The “beautiful plastic bag” scene from American Beauty has become one of those cultural moments with which we post-millennial cynics bludgeon the bloated corpse of our (former) zest for life. I suspect we mock it not because it has some essentially childlike earnestness in it, but because we sense in it the same kind of calculated self-mockery we all so love to wallow in. It’s an infinitely recursive, intentionally unfunny in-joke. It’s the cultural equivalent of a self-loathing fat kid puking upon his own myriad reflections in a funhouse full of shattered mirrors.
You might consider this to be my “Director’s statement.” Let me start with the simple hope that you might consider it.
The Glass Slipper will not titillate you. I showed Hell Is Other People to a festival programmer whose tastes, judgments, and feedback I respect, despite how what follows might sound.
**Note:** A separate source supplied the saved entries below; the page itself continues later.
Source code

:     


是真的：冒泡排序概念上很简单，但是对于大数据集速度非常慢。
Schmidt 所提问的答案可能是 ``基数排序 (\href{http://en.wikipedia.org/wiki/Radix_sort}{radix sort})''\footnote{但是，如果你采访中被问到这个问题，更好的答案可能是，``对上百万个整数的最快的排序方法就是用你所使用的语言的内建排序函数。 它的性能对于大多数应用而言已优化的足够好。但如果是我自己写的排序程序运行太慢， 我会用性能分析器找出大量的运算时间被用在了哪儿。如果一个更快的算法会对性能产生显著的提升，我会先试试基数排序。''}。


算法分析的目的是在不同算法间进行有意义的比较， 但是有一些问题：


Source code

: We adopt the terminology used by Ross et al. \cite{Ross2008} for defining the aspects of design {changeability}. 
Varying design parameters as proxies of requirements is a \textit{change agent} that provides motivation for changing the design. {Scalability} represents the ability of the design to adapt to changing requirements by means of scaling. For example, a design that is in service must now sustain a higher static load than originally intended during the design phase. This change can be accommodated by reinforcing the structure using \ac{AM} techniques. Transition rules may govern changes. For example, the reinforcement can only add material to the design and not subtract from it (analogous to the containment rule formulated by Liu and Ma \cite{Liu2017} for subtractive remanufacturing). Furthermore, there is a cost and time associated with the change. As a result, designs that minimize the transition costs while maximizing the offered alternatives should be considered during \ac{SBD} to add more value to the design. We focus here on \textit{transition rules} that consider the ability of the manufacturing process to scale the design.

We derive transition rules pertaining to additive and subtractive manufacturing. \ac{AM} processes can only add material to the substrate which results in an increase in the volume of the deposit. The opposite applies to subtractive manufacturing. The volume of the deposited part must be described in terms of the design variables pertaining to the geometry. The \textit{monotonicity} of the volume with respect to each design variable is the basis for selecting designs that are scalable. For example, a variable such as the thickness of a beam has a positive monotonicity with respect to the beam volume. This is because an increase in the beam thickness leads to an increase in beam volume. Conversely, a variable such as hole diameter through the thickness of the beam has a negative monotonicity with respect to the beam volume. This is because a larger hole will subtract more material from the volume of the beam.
He felt disappointed not to have seen crusty cocks, because crusty cocks were mentioned in the dialogue. I refrained from showing you crusty cocks because the dialogue and situations were smarter than an image of a crusty cock. Picture your own crusty cock. If I picture the crusty cock for you, I’m making porn. And then what are you doing? There was no more need to see a crusty cock in that film than there was need to see a Jew’s guts in Shoah.
I tell stories. Stories without cynical hooks. If I needed to “buy” your viewership, these days, I admit, it would take more than titties or crusty cocks. I’d need Paris Hilton boinking Kim Kardashian with a metal dildo while dancing the tango with Gary Coleman’s corpse atop a masturbating Kanye. And that might, if anything, get me on ABC at 10:30.
I’m going to be a grown-up, no matter how unfashionable that might be. And I expect you to be a grown-up, no matter how unfashionable a respect for your intelligence might be.
You see, people go through things. Hard things. Nuanced things. We are idiots, but we’re also savants.
I like you, and that’s why there are no crusty cocks in my films.